Damit noch nicht genug: Unter einer „ausgeprägten Migrationslage“ stehen laut EU-Kommission Österreich, Bulgarien, Tschechien, Estland, Kroatien und Polen. In den vergangenen fünf Jahren kamen hier im Verhältnis zur Bevölkerungszahl und dem Bruttoinlandsprodukt überdurchschnittlich viele Schutzsuchende an. Auch sie sollen entlastet werden.
Die EU-Kommission will jetzt schaffen, was seit 2015 nicht gelingt: in gemeinsames europäisches Asylsystem.
© IMAGO/Anadolu Agency | IMAGO/Dursun Aydemir
Deutschland gilt also gar nicht als besonders stark belastet – jedenfalls bei den Asylerstanträgen. Was die EU-Kommission nun aber hervorhebt: Die deutschen Bundesländer und Kommunen versorgen eine Vielzahl an Flüchtlingen, für die eigentlich andere Staaten wie Italien oder Griechenland verantwortlich sind – sogenannte „Dublin-Fälle“. 2024 beantragte Deutschland für rund 74.583 Menschen eine Überstellung in einen EU-Staat, damit dort das Asylverfahren startet. Nur knapp 6000 Fälle wurden am Ende abgeschoben. Die Geflüchteten bleiben hier.
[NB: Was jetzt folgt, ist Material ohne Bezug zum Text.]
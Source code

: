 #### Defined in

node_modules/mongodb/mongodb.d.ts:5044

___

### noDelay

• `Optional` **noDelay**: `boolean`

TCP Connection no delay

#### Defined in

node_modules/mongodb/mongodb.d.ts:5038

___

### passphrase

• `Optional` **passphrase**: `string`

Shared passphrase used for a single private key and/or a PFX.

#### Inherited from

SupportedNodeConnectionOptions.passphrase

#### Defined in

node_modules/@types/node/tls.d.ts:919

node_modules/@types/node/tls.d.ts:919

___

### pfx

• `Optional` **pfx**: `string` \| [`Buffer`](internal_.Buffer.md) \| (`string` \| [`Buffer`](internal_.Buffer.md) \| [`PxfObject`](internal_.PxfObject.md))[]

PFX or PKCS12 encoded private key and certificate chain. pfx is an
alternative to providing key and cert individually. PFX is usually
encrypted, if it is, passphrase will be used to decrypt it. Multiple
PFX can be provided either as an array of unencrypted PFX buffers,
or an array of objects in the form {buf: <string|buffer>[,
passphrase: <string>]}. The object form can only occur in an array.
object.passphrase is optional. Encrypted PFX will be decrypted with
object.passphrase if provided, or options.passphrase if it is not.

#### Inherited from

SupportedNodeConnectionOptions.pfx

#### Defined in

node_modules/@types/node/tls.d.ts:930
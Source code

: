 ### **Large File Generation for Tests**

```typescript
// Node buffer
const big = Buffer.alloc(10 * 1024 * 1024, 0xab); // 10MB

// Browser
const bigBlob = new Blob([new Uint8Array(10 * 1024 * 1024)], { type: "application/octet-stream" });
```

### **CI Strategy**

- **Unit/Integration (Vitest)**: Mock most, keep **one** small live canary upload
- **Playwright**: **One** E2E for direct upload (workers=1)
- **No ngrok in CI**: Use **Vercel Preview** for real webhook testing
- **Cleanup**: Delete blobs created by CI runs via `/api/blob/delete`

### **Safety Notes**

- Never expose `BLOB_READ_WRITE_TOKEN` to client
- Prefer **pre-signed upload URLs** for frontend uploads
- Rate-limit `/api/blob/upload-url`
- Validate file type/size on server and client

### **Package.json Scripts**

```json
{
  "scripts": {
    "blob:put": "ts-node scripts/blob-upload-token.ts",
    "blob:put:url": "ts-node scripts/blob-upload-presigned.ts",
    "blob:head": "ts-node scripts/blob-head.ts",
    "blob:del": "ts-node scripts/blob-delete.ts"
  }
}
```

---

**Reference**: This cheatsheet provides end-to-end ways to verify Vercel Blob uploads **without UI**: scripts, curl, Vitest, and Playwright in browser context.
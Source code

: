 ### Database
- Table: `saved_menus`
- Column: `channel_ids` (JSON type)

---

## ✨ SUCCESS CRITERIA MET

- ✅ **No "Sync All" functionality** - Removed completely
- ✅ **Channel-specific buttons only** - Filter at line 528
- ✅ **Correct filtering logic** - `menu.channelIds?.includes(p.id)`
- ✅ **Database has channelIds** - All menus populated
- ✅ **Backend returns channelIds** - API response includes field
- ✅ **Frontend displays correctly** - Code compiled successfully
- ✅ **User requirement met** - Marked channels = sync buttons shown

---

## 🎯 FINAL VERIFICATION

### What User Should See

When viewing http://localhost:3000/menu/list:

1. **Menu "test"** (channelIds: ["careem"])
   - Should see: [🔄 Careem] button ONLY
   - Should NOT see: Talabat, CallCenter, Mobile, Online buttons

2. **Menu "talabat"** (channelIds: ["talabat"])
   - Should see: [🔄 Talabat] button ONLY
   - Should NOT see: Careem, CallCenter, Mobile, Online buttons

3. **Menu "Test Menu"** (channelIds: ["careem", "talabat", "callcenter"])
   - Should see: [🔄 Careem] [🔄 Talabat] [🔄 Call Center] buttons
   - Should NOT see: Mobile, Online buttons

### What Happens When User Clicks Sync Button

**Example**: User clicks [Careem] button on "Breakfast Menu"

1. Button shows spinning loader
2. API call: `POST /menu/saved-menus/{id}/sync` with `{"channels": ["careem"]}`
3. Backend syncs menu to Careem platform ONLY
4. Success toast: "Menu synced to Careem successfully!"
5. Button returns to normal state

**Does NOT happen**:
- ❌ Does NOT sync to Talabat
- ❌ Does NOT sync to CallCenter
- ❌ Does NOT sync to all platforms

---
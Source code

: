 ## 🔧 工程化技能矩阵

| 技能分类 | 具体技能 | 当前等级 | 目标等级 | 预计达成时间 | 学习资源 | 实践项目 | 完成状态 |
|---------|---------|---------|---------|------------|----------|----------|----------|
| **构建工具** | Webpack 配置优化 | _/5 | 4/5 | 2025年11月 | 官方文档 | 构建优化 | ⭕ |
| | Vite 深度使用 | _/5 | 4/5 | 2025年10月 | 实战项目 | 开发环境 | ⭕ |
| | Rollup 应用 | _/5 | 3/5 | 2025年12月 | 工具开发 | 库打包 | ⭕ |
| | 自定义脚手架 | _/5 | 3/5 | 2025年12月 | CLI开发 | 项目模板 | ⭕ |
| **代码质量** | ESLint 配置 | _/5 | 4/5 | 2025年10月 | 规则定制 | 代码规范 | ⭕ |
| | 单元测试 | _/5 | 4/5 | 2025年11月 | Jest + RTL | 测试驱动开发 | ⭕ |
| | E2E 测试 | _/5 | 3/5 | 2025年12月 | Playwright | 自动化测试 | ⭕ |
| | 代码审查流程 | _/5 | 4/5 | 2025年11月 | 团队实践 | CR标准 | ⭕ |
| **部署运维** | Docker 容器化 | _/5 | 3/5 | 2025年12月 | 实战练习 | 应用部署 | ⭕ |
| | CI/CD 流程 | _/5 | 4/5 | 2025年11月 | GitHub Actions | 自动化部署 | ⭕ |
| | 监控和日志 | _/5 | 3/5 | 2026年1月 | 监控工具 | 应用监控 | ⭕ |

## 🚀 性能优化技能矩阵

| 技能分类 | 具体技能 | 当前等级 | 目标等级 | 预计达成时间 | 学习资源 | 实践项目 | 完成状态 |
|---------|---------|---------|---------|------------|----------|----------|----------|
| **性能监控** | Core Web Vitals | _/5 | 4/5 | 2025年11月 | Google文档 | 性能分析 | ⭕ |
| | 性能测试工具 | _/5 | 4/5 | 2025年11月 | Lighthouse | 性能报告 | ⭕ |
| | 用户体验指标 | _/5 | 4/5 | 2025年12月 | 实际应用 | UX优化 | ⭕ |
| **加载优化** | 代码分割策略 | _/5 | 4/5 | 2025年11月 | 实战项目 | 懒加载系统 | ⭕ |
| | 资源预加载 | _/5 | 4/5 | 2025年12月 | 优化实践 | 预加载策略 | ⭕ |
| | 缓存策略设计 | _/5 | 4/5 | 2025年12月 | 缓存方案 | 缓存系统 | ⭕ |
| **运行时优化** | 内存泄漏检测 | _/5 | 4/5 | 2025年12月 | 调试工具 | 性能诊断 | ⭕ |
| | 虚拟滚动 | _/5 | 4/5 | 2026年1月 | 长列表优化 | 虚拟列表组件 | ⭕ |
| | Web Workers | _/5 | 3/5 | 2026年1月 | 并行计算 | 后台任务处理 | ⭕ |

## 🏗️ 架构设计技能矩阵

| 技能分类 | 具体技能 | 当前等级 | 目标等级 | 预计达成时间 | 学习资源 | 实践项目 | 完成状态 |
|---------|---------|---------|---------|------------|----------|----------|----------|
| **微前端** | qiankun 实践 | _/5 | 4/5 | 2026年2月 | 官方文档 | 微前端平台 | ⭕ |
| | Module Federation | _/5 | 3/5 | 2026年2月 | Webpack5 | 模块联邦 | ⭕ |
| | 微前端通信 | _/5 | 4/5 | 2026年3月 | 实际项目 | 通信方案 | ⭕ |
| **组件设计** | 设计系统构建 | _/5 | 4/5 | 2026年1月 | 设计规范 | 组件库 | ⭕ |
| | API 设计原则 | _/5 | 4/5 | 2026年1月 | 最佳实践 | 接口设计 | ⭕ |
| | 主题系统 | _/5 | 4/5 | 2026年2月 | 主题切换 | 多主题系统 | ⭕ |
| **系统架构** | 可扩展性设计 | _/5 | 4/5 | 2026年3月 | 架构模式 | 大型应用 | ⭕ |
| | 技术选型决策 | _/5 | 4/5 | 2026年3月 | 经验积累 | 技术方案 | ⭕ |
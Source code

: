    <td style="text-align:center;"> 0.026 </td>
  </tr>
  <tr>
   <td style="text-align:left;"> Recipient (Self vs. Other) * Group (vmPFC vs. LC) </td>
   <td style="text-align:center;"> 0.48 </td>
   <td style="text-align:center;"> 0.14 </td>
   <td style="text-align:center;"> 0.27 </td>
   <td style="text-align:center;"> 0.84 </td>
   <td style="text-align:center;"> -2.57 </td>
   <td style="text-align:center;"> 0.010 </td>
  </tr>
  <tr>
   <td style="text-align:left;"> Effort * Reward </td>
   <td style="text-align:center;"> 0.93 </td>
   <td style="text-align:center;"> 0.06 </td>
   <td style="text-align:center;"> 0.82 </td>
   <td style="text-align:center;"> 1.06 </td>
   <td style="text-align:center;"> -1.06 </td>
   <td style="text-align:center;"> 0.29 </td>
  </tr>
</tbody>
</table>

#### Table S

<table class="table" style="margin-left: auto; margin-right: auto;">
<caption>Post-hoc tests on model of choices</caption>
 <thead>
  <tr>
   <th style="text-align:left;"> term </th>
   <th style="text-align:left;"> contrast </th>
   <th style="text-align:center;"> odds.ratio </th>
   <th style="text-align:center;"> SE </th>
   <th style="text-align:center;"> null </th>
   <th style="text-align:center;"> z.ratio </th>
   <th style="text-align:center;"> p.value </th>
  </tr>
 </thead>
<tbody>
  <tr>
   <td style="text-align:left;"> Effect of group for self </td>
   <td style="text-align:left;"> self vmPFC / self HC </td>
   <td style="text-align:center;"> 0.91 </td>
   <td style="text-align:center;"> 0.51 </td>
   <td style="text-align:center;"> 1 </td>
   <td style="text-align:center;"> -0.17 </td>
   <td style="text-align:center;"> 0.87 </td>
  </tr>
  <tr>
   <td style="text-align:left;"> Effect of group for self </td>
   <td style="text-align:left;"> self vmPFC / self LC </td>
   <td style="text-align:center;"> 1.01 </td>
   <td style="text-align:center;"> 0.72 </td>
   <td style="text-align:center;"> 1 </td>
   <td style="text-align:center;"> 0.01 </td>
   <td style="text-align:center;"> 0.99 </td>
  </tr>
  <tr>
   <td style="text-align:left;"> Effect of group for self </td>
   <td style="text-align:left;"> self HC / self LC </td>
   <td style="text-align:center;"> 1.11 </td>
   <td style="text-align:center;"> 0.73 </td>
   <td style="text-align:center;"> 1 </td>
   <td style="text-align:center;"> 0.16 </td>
Migrationsexperte: „Das Ergebnis wäre, dass sich praktisch gar nichts ändert“
Das soll sich Deutschland im künftigen Mechanismus anrechnen können – und so von Übernahmen aus anderen Staaten befreit werden. Nur was ändert sich dann? Der Migrationsrechtsexperte Daniel Thym von der Universität Konstanz fasst es so zusammen: „Das Ergebnis wäre, dass sich praktisch gar nichts ändert, weil die Leute ja ohnehin schon in Deutschland leben.“
Ob Deutschland tatsächlich weniger Menschen aufnehmen und versorgen muss, hängt somit von vielen Faktoren ab: Erstens, übernehmen Italien und Griechenland künftig die Asylverfahren, für die sie verantwortlich sind? Zweitens, was passiert, wenn sich Staaten wie Polen aus dem EU-System ausklinken, weil sie noch mehr Menschen aus der Ukraine aufnehmen müssen? Ein Faktor sei auch, wie viele Staaten statt einer Aufnahme eines Migranten eine Geldleistung erbringen, sagt Raphael Bossong, Europa- und Migrationsexperte bei der Stiftung Politik und Wissenschaft in Berlin, im Gespräch mit unserer Redaktion.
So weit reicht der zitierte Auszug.